> **Exercise aim**
Give back all of the data exactly.

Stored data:
----

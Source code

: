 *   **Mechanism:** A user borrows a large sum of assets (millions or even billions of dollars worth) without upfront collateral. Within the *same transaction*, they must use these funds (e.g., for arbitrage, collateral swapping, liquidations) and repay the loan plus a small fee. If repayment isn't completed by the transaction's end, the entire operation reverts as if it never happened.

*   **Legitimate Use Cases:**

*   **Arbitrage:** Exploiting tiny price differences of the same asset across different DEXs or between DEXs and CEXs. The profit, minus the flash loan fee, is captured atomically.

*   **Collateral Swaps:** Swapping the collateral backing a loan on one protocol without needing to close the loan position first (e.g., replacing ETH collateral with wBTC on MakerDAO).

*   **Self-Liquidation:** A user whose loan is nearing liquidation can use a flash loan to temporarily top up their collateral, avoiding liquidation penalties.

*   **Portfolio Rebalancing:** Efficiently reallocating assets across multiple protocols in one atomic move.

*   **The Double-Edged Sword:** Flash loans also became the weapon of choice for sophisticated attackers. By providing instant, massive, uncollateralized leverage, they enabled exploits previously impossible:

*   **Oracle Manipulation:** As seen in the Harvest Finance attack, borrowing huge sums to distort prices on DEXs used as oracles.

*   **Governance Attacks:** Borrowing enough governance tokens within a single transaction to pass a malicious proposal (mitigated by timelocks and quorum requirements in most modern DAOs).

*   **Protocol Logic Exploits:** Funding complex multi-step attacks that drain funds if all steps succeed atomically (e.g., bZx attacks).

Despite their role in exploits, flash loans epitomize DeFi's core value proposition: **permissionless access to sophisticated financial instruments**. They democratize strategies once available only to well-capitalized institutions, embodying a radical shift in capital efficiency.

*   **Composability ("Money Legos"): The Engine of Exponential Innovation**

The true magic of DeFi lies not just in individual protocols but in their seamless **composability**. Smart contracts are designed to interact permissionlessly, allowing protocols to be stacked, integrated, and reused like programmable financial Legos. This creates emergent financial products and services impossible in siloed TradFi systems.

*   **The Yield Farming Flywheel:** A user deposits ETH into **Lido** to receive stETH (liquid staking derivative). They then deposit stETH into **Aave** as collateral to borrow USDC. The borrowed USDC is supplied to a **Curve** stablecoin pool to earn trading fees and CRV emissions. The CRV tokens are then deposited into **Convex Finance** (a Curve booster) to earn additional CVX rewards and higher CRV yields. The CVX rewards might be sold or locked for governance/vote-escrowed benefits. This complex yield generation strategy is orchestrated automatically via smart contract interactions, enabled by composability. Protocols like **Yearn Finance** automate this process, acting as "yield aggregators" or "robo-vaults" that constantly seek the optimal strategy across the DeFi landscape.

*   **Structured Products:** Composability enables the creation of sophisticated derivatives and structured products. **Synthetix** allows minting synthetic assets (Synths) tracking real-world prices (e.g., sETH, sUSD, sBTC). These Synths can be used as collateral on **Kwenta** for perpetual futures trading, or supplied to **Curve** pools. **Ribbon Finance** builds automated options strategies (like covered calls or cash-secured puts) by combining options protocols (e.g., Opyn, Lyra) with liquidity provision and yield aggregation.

----

> **Task answer**
Source code

: *   **Mechanism:** A user borrows a large sum of assets (millions or even billions of dollars worth) without upfront collateral. Within the *same transaction*, they must use these funds (e.g., for arbitrage, collateral swapping, liquidations) and repay the loan plus a small fee. If repayment isn't completed by the transaction's end, the entire operation reverts as if it never happened.

*   **Legitimate Use Cases:**

*   **Arbitrage:** Exploiting tiny price differences of the same asset across different DEXs or between DEXs and CEXs. The profit, minus the flash loan fee, is captured atomically.

*   **Collateral Swaps:** Swapping the collateral backing a loan on one protocol without needing to close the loan position first (e.g., replacing ETH collateral with wBTC on MakerDAO).

*   **Self-Liquidation:** A user whose loan is nearing liquidation can use a flash loan to temporarily top up their collateral, avoiding liquidation penalties.

*   **Portfolio Rebalancing:** Efficiently reallocating assets across multiple protocols in one atomic move.

*   **The Double-Edged Sword:** Flash loans also became the weapon of choice for sophisticated attackers. By providing instant, massive, uncollateralized leverage, they enabled exploits previously impossible:

*   **Oracle Manipulation:** As seen in the Harvest Finance attack, borrowing huge sums to distort prices on DEXs used as oracles.

*   **Governance Attacks:** Borrowing enough governance tokens within a single transaction to pass a malicious proposal (mitigated by timelocks and quorum requirements in most modern DAOs).

*   **Protocol Logic Exploits:** Funding complex multi-step attacks that drain funds if all steps succeed atomically (e.g., bZx attacks).

Despite their role in exploits, flash loans epitomize DeFi's core value proposition: **permissionless access to sophisticated financial instruments**. They democratize strategies once available only to well-capitalized institutions, embodying a radical shift in capital efficiency.

*   **Composability ("Money Legos"): The Engine of Exponential Innovation**

The true magic of DeFi lies not just in individual protocols but in their seamless **composability**. Smart contracts are designed to interact permissionlessly, allowing protocols to be stacked, integrated, and reused like programmable financial Legos. This creates emergent financial products and services impossible in siloed TradFi systems.

*   **The Yield Farming Flywheel:** A user deposits ETH into **Lido** to receive stETH (liquid staking derivative). They then deposit stETH into **Aave** as collateral to borrow USDC. The borrowed USDC is supplied to a **Curve** stablecoin pool to earn trading fees and CRV emissions. The CRV tokens are then deposited into **Convex Finance** (a Curve booster) to earn additional CVX rewards and higher CRV yields. The CVX rewards might be sold or locked for governance/vote-escrowed benefits. This complex yield generation strategy is orchestrated automatically via smart contract interactions, enabled by composability. Protocols like **Yearn Finance** automate this process, acting as "yield aggregators" or "robo-vaults" that constantly seek the optimal strategy across the DeFi landscape.

*   **Structured Products:** Composability enables the creation of sophisticated derivatives and structured products. **Synthetix** allows minting synthetic assets (Synths) tracking real-world prices (e.g., sETH, sUSD, sBTC). These Synths can be used as collateral on **Kwenta** for perpetual futures trading, or supplied to **Curve** pools. **Ribbon Finance** builds automated options strategies (like covered calls or cash-secured puts) by combining options protocols (e.g., Opyn, Lyra) with liquidity provision and yield aggregation.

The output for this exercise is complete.